MATCHING MOLE — Matching Mole's Little Red Record (review)

MATCHING MOLE — Matching Mole's Little Red Record album cover Album · 1972 · Fusion Buy this album from MMA partners
3/5 ·
Warthur
Matching Mole's first album was Robert Wyatt's chance to finally get on record musical concepts developed during his tenure in Soft Machine which, for whatever reason, had been vetoed by the rest of that band. For the second album, the group took a more democratic approach to songwriting, resulting in a more diverse album that isn't quite so dominated by Wyatt's songs - Wyatt perhaps wanting to avoid repeating in his new band the same mistakes that drove him out of his old band. As a consequence, the album is a bit of a patchy affair, with the band as a whole casting about and trying to decide what sort of music it wants to perform. Opening track Gloria Gloom (on the CD version - Wyatt decided for CD releases to swap around side A and side B from the vinyl since he thought that yielded a better running order) begins with ambient noises - perhaps courtesy of guest synth wizard Brian Eno - that sound like a decades-displaced-in-time Aphex Twin before launching into avant-Canterbury strangeness, whilst other tracks start pointing the way to Phil Miller's later work in Hatfield and the North. (An instrumental version of Nan True's Hole, for example, would be performed live at Hatfield concerts under the anagrammatic title of Oh! Len's Nature.)

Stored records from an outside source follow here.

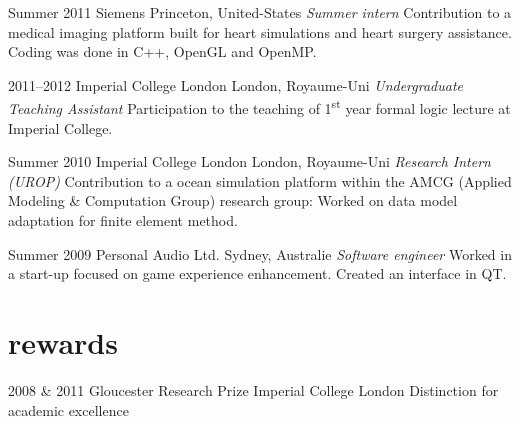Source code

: \documentclass[]{friggeri-cv} %
\begin{document}
\begin{entrylist}

\entry
{Summer 2011}
{Siemens}
    {Princeton, United-States}
{\emph{Summer intern}
\medbreak
Contribution to a medical imaging platform built for heart simulations and
heart surgery assistance. Coding was done in C++, OpenGL and OpenMP.
\bigbreak
}

\entry
{2011--2012}
{Imperial College London}
{London, Royaume-Uni}
{\emph{Undergraduate Teaching Assistant}
\medbreak
    Participation to the teaching of 1\textsuperscript{st} year formal logic lecture at Imperial College.
\bigbreak
}

\entry
{Summer 2010}
{Imperial College London}
{London, Royaume-Uni}
    {\emph{Research Intern (UROP)}
	\medbreak
    Contribution to a ocean simulation platform within the AMCG (Applied Modeling \& Computation Group) research group: Worked on data model adaptation for finite element method.
	\bigbreak
}

\entry
{Summer 2009}
{Personal Audio Ltd.}
{Sydney, Australie}
    {\emph{Software engineer}
	\medbreak
    Worked in a start-up focused on game experience enhancement. Created
an interface in QT.
	\bigbreak
}


\end{entrylist}


\section{rewards}

\begin{entrylist}


\entry
{2008 \& 2011}
{Gloucester Research Prize}
{Imperial College London}
{Distinction for academic excellence}


\end{entrylist}


\end{document}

Still, as a whole the album lacks focus, and sounds more like experiments towards a band identity rather than the group manifesto the album title suggests. Perhaps a third Matching Mole album would have been more cohesive; unfortunately, that was not to be. Wyatt, worse for wear at a party, would take a startling fall from a balcony a short time after this album was released, paralysing him for life - and whilst Wyatt did thankfully escape an untimely death, the change in his circumstances meant that Matching Mole was not so lucky. Fans of Wyatt's Rock Bottom album or Miller's work with the Hatfields will be interested in the context this album provides for those works, but otherwise this is not an especially essential Canterbury release, and certainly not as gripping as Matching Mole's debut.